12. Mr McVeety submitted that the appeal should be dismissed.

13. Mr Hussain felt unable to make any constructive submissions in view of the fact there was no sponsor.

FINDINGS

14. The appellant applied for entry clearance under what is commonly described as the family reunion provisions. These are contained in paragraph 352D HC 395. The sponsor's asylum application was refused and in effect that ends any possibility the appellant could succeed under paragraph 352D HC 395.

15. The appellant provided a letter asking to be allowed to live with his mother because his life was in danger and he was living with someone who no longer wanted him. There was a letter to that effect in the appellant's original bundle.

16. The sponsor provided two statements but in absenting herself for no good reason from the hearing I find unable to attach any weight to the contents of those statements. The respondent was entitled to cross-examine her about:

a. Her lack of contact since 2001.
b. Her personal circumstances and how she would be able to maintain and accommodate the appellant.
c. Her son's personal circumstances.

17. The appellant cannot meet the requirements of Appendix FM. There is no evidence that the maintenance or accommodation requirements set out in sections E-ECC2.1 and E-ECC2.4 can be met. The application under Appendix FM must therefore fail and that assumes the appellant had been able to demonstrate that he had not formed an independent family unit as set out in section E-ECC1.3. The failure by the sponsor and witness to attend and give evidence does not assist this appellant.

18. The appellant cannot apply under paragraph 276ADE HC 395 because he is not living in the United Kingdom. He therefore has no private life.

19. I have considered whether this is a case that should be considered outside of the Immigration Rules and I have considered the approach set out in R (Nagre) v SSHD [2013] EWHC 720 (Admin); MF (Nigeria) v SSHD [2013] EWCA Civ 1192; Gulshan (Article 8 - New Rules - Correct Approach) [2013] UKUT 00640 (IAC); Shahzad (Article 8: legitimate aim) [2014] UKUT 00085 (IAC) and MM (Lebanon) & Ors, R (on the application of) v Secretary of State for the Home Department & Anor [2014] EWCA Civ 985).

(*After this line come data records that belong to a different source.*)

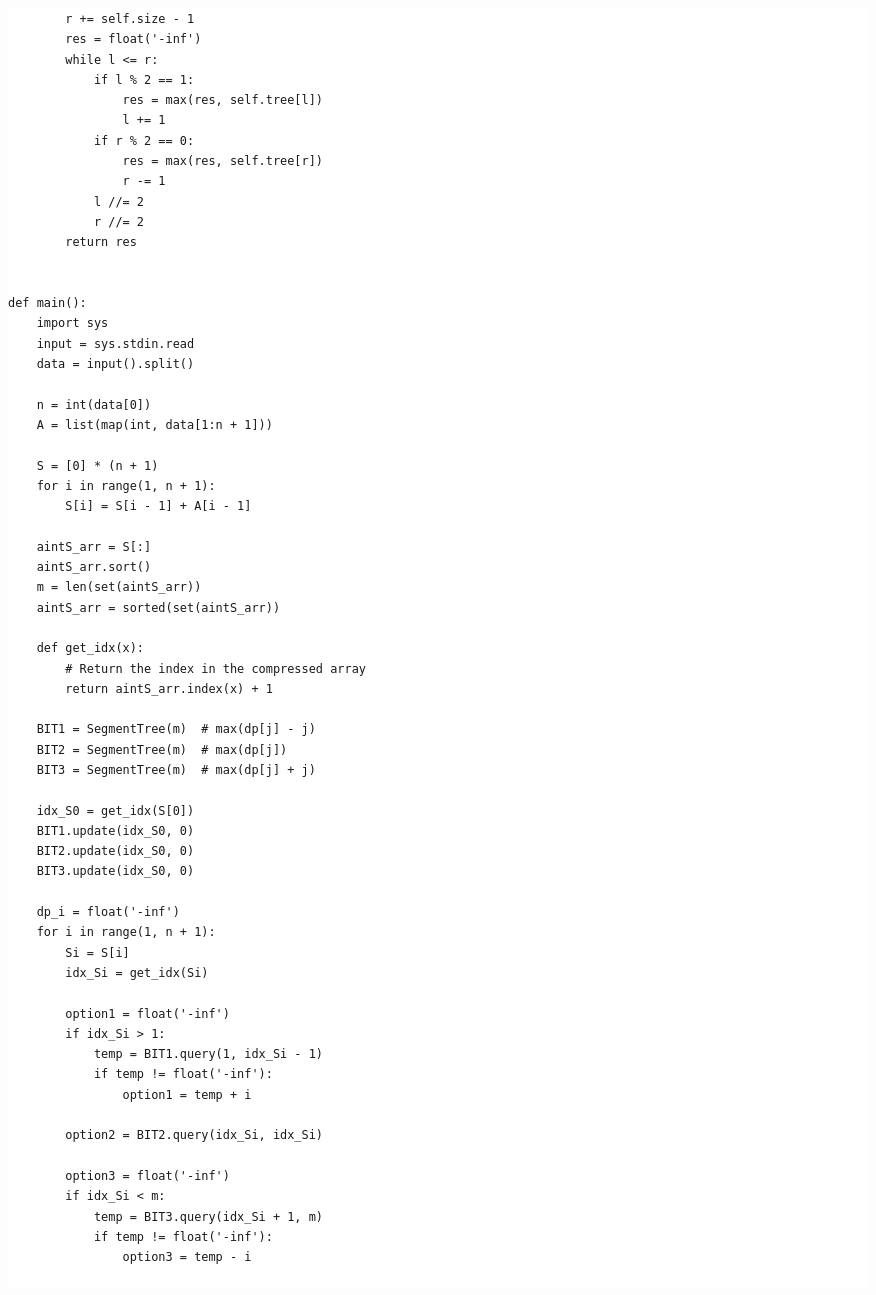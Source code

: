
 ```
        r += self.size - 1
        res = float('-inf')
        while l <= r:
            if l % 2 == 1:
                res = max(res, self.tree[l])
                l += 1
            if r % 2 == 0:
                res = max(res, self.tree[r])
                r -= 1
            l //= 2
            r //= 2
        return res


def main():
    import sys
    input = sys.stdin.read
    data = input().split()
    
    n = int(data[0])
    A = list(map(int, data[1:n + 1]))
    
    S = [0] * (n + 1)
    for i in range(1, n + 1):
        S[i] = S[i - 1] + A[i - 1]
    
    aintS_arr = S[:]
    aintS_arr.sort()
    m = len(set(aintS_arr))
    aintS_arr = sorted(set(aintS_arr))
    
    def get_idx(x):
        # Return the index in the compressed array
        return aintS_arr.index(x) + 1
    
    BIT1 = SegmentTree(m)  # max(dp[j] - j)
    BIT2 = SegmentTree(m)  # max(dp[j])
    BIT3 = SegmentTree(m)  # max(dp[j] + j)
    
    idx_S0 = get_idx(S[0])
    BIT1.update(idx_S0, 0)
    BIT2.update(idx_S0, 0)
    BIT3.update(idx_S0, 0)
    
    dp_i = float('-inf')
    for i in range(1, n + 1):
        Si = S[i]
        idx_Si = get_idx(Si)
        
        option1 = float('-inf')
        if idx_Si > 1:
            temp = BIT1.query(1, idx_Si - 1)
            if temp != float('-inf'):
                option1 = temp + i
        
        option2 = BIT2.query(idx_Si, idx_Si)
        
        option3 = float('-inf')
        if idx_Si < m:
            temp = BIT3.query(idx_Si + 1, m)
            if temp != float('-inf'):
                option3 = temp - i
        
```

20. This is a case where the appellant and sponsor have had extremely limited family life and little evidence has been advanced to support the appeal. The failure of the sponsor to attend her own son's hearing despite her solicitor's advice is jut an additional factor that undermines the appellant's position. In circumstances where the only basis to be allowed entry is on the grounds of family life a refusal to attend the hearing fatally undermines the case.

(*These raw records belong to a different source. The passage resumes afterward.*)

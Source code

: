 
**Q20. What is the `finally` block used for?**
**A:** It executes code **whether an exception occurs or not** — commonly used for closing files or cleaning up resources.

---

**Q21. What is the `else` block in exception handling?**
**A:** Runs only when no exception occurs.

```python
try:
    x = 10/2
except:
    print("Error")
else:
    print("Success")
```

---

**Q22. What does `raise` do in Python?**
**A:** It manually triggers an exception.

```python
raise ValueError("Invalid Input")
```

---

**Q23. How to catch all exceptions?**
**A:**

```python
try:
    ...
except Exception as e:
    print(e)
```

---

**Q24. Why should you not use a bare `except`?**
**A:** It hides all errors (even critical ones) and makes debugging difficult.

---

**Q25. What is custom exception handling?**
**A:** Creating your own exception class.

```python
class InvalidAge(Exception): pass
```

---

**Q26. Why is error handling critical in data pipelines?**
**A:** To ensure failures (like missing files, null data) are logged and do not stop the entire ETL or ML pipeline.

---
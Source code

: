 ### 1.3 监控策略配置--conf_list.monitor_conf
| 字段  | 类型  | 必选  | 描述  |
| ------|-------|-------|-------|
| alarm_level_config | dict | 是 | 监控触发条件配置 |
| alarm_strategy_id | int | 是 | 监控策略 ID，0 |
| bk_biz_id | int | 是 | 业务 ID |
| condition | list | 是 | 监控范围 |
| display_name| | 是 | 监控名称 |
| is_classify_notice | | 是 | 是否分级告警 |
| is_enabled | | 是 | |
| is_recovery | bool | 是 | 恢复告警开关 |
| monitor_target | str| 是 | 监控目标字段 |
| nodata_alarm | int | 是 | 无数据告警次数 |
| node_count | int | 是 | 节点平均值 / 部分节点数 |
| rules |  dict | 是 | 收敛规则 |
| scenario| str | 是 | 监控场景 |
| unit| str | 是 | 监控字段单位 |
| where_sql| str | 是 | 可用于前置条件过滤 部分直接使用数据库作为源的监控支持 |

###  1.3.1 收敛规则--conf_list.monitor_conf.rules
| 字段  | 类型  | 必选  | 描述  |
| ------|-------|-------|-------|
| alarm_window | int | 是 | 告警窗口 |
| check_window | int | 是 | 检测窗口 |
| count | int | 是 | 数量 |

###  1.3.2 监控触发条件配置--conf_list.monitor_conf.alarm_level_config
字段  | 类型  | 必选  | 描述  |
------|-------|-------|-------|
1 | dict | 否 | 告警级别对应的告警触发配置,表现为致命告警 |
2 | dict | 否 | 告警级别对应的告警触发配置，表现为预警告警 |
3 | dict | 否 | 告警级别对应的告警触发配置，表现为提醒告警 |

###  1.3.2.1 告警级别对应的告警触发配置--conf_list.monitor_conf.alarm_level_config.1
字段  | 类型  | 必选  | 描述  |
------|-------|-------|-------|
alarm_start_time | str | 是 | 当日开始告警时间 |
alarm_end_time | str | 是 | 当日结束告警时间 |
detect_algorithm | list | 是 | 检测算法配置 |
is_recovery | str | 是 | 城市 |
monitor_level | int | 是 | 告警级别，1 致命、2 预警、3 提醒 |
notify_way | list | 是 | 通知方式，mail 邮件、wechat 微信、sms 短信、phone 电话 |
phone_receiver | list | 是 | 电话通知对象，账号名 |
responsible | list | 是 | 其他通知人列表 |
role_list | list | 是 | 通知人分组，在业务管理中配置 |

21. I am satisfied that based on the above facts and findings there is no good arguable grounds or compelling circumstances that would persuade me that refusing the appellant's entry clearance application would be unjustifiably harsh. I therefore find no basis to consider this appeal outside of the Rules and find the Immigration Rules properly address article 8 ECHR.

DECISION

22. There was a material error of law and I have remade the decision. I dismiss the appeal under the Immigration Rules.

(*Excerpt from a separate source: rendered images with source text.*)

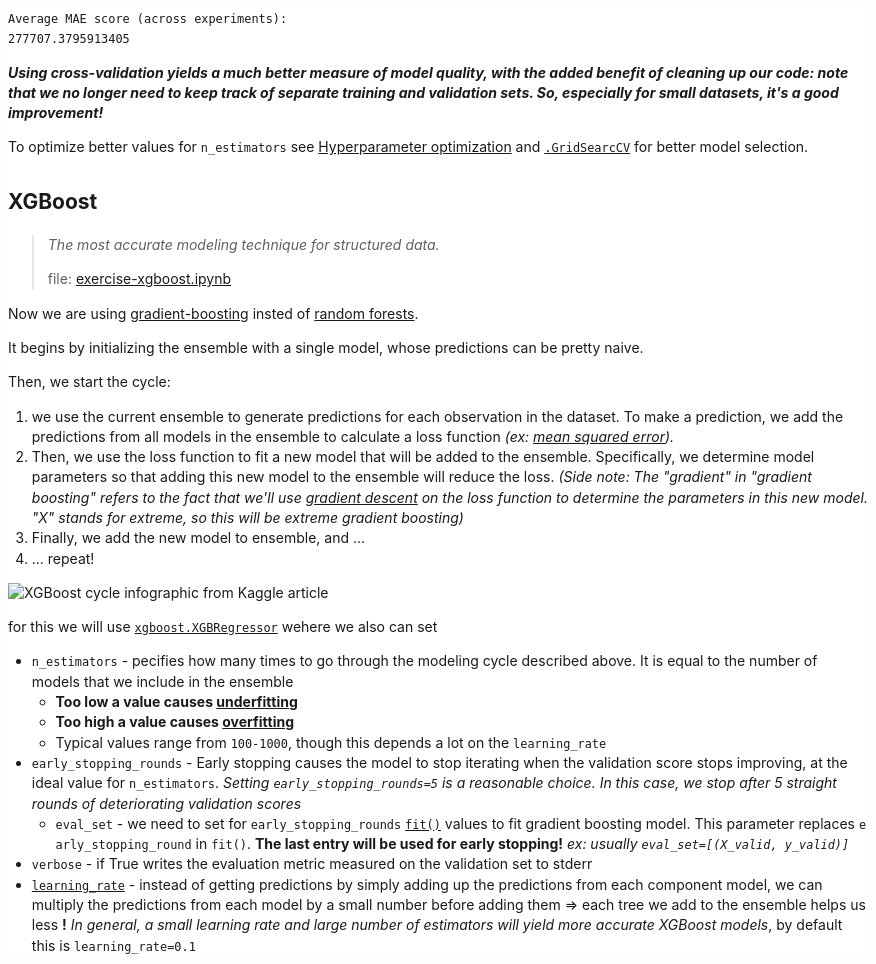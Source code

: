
 ```
Average MAE score (across experiments):
277707.3795913405
```

***Using cross-validation yields a much better measure of model quality, with the added benefit of cleaning up our code: note that we no longer need to keep track of separate training and validation sets. So, especially for small datasets, it's a good improvement!***

To optimize better values for `n_estimators` see [Hyperparameter optimization](https://en.wikipedia.org/wiki/Hyperparameter_optimization) and [`.GridSearcCV`](https://scikit-learn.org/stable/modules/generated/sklearn.model_selection.GridSearchCV.html) for better model selection.

## XGBoost
> *The most accurate modeling technique for structured data.*
> 
> file: [exercise-xgboost.ipynb](https://github.com/GDSC-UVCI/Intermediate-Machine-Learning-Kaggle/blob/main/exercise-xgboost.ipynb)

Now we are using [gradient-boosting](https://en.wikipedia.org/wiki/Gradient_boosting) insted of [random forests](https://en.wikipedia.org/wiki/Random_forest#:~:text=Random%20forests%20or%20random%20decision,decision%20trees%20at%20training%20time.&text=Random%20forests%20generally%20outperform%20decision,lower%20than%20gradient%20boosted%20trees.).

It begins by initializing the ensemble with a single model, whose predictions can be pretty naive.

Then, we start the cycle:
1. we use the current ensemble to generate predictions for each observation in the dataset. To make a prediction, we add the predictions from all models in the ensemble to calculate a loss function *(ex: [mean squared error](https://en.wikipedia.org/wiki/Mean_squared_error)).*
2. Then, we use the loss function to fit a new model that will be added to the ensemble. Specifically, we determine model parameters so that adding this new model to the ensemble will reduce the loss. *(Side note: The "gradient" in "gradient boosting" refers to the fact that we'll use [gradient descent](https://en.wikipedia.org/wiki/Gradient_descent) on the loss function to determine the parameters in this new model. "X" stands for extreme, so this will be extreme gradient boosting)*
3. Finally, we add the new model to ensemble, and ...
4. ... repeat!

![XGBoost cycle infographic from Kaggle article](https://i.imgur.com/MvCGENh.png)

for this we will use [`xgboost.XGBRegressor`](https://xgboost.readthedocs.io/en/latest/python/python_api.html#module-xgboost.sklearn) wehere we also can set
- `n_estimators` - pecifies how many times to go through the modeling cycle described above. It is equal to the number of models that we include in the ensemble
   - **Too low a value causes [underfitting](https://www.ibm.com/cloud/learn/underfitting#:~:text=Underfitting%20is%20a%20scenario%20in,training%20set%20and%20unseen%20data.)**
   - **Too high a value causes [overfitting](https://www.ibm.com/cloud/learn/overfitting)**
   - Typical values range from `100-1000`, though this depends a lot on the `learning_rate`
- `early_stopping_rounds` - Early stopping causes the model to stop iterating when the validation score stops improving, at the ideal value for `n_estimators`. *Setting `early_stopping_rounds=5` is a reasonable choice. In this case, we stop after 5 straight rounds of deteriorating validation scores*
   - `eval_set` - we need to set for `early_stopping_rounds` [`fit()`](https://xgboost.readthedocs.io/en/latest/python/python_api.html#xgboost.XGBRegressor.fit) values to fit gradient boosting model. This parameter replaces `early_stopping_round` in `fit()`. **The last entry will be used for early stopping!** *ex: usually `eval_set=[(X_valid, y_valid)]`*
- `verbose` - if True writes the evaluation metric measured on the validation set to stderr
- [`learning_rate`](https://machinelearningmastery.com/understand-the-dynamics-of-learning-rate-on-deep-learning-neural-networks/#:~:text=Specifically%2C%20the%20learning%20rate%20is,is%20adapted%20to%20the%20problem.) - instead of getting predictions by simply adding up the predictions from each component model, we can multiply the predictions from each model by a small number before adding them => each tree we add to the ensemble helps us less **!** *In general, a small learning rate and large number of estimators will yield more accurate XGBoost models*, by default this is `learning_rate=0.1`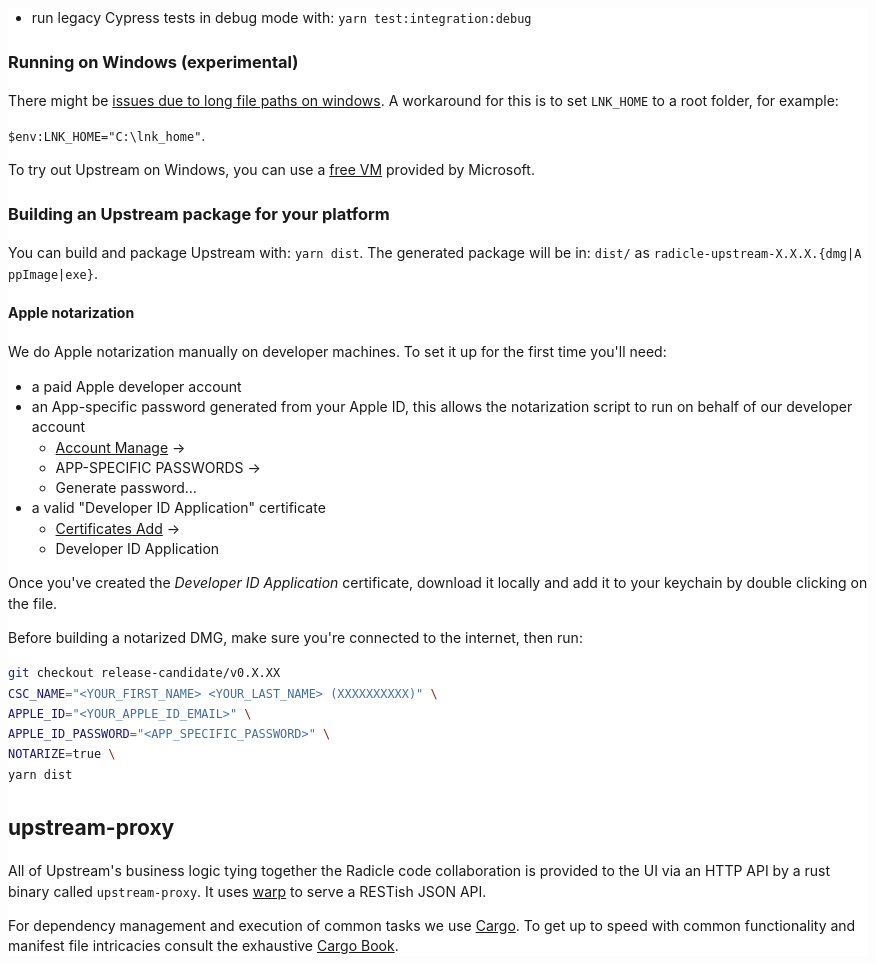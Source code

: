   - run legacy Cypress tests in debug mode with:
    `yarn test:integration:debug`


### Running on Windows (experimental)

There might be [issues due to long file paths on windows][lf]. A workaround
for this is to set `LNK_HOME` to a root folder, for example:

`$env:LNK_HOME="C:\lnk_home"`.

To try out Upstream on Windows, you can use a [free VM][fv] provided by
Microsoft.

### Building an Upstream package for your platform

You can build and package Upstream with: `yarn dist`. The generated package
will be in: `dist/` as `radicle-upstream-X.X.X.{dmg|AppImage|exe}`.

#### Apple notarization

We do Apple notarization manually on developer machines.
To set it up for the first time you'll need:

  - a paid Apple developer account
  - an App-specific password generated from your Apple ID, this allows the
    notarization script to run on behalf of our developer account
    - [Account Manage][ma] ->
    - APP-SPECIFIC PASSWORDS ->
    - Generate password…
  - a valid "Developer ID Application" certificate
    - [Certificates Add][ca] ->
    - Developer ID Application

Once you've created the _Developer ID Application_ certificate, download it
locally and add it to your keychain by double clicking on the file.

Before building a notarized DMG, make sure you're connected to the internet,
then run:

```bash
git checkout release-candidate/v0.X.XX
CSC_NAME="<YOUR_FIRST_NAME> <YOUR_LAST_NAME> (XXXXXXXXXX)" \
APPLE_ID="<YOUR_APPLE_ID_EMAIL>" \
APPLE_ID_PASSWORD="<APP_SPECIFIC_PASSWORD>" \
NOTARIZE=true \
yarn dist
```

## upstream-proxy

All of Upstream's business logic tying together the Radicle code collaboration
is provided to the UI via an HTTP API by a rust binary called `upstream-proxy`.
It uses [warp][wa] to serve a RESTish JSON API.

For dependency management and execution of common tasks we use [Cargo][co]. To
get up to speed with common functionality and manifest file intricacies consult
the exhaustive [Cargo Book][cb].


[br]: https://brew.sh
[ca]: https://developer.apple.com/account/resources/certificates/add
[cb]: https://doc.rust-lang.org/cargo/
[cl]: https://gist.github.com/Rich-Harris/0f910048478c2a6505d1c32185b61934
[cm]: https://docs.github.com/en/github/authenticating-to-github/managing-commit-signature-verification/signing-commits
[co]: https://github.com/rust-lang/cargo
[dr]: https://github.com/radicle-dev/radicle-decisions/blob/master/proposals/0003.md#merging-pull-requests
[eb]: https://github.com/electron-userland/electron-builder
[el]: https://www.electronjs.org
[es]: https://eslint.org
[fv]: https://developer.microsoft.com/en-us/windows/downloads/virtual-machines
[ga]: https://docs.github.com/en/actions
[gc]: https://cloud.google.com/sdk/docs/quickstart-macos
[hb]: https://github.com/github/hub
[hc]: https://hub.github.com/hub.1.html#configuration
[hu]: https://github.com/typicode/husky
[lf]: https://github.com/libgit2/libgit2/issues/3053
[ls]: https://github.com/okonet/lint-staged
[ma]: https://appleid.apple.com/account/manage
[mp]: https://github.com/radicle-dev/radicle-decisions/blob/master/proposals/0003.md#merging-pull-requests
[on]: https://docs.cypress.io/guides/core-concepts/writing-and-organizing-tests.html#Excluding-and-Including-Tests
[pr]: https://prettier.io
[rt]: https://doc.rust-lang.org/book/ch11-01-writing-tests.html
[se]: https://svelte.dev
[wa]: https://github.com/seanmonstar/warp
[rc]: https://github.com/radicle-dev/radicle-cli#installation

23. Under Rule 14(1) The Tribunal Procedure (Upper Tribunal) Rules 2008 (as amended) the appellant can be granted anonymity throughout these proceedings, unless and until a tribunal or court directs otherwise. No order has been made and no request for an order was submitted to me.

Signed: Dated:





Deputy Upper Tribunal Judge Alis

TO THE RESPONDENT

I do not make a fee award as the application did not succeed.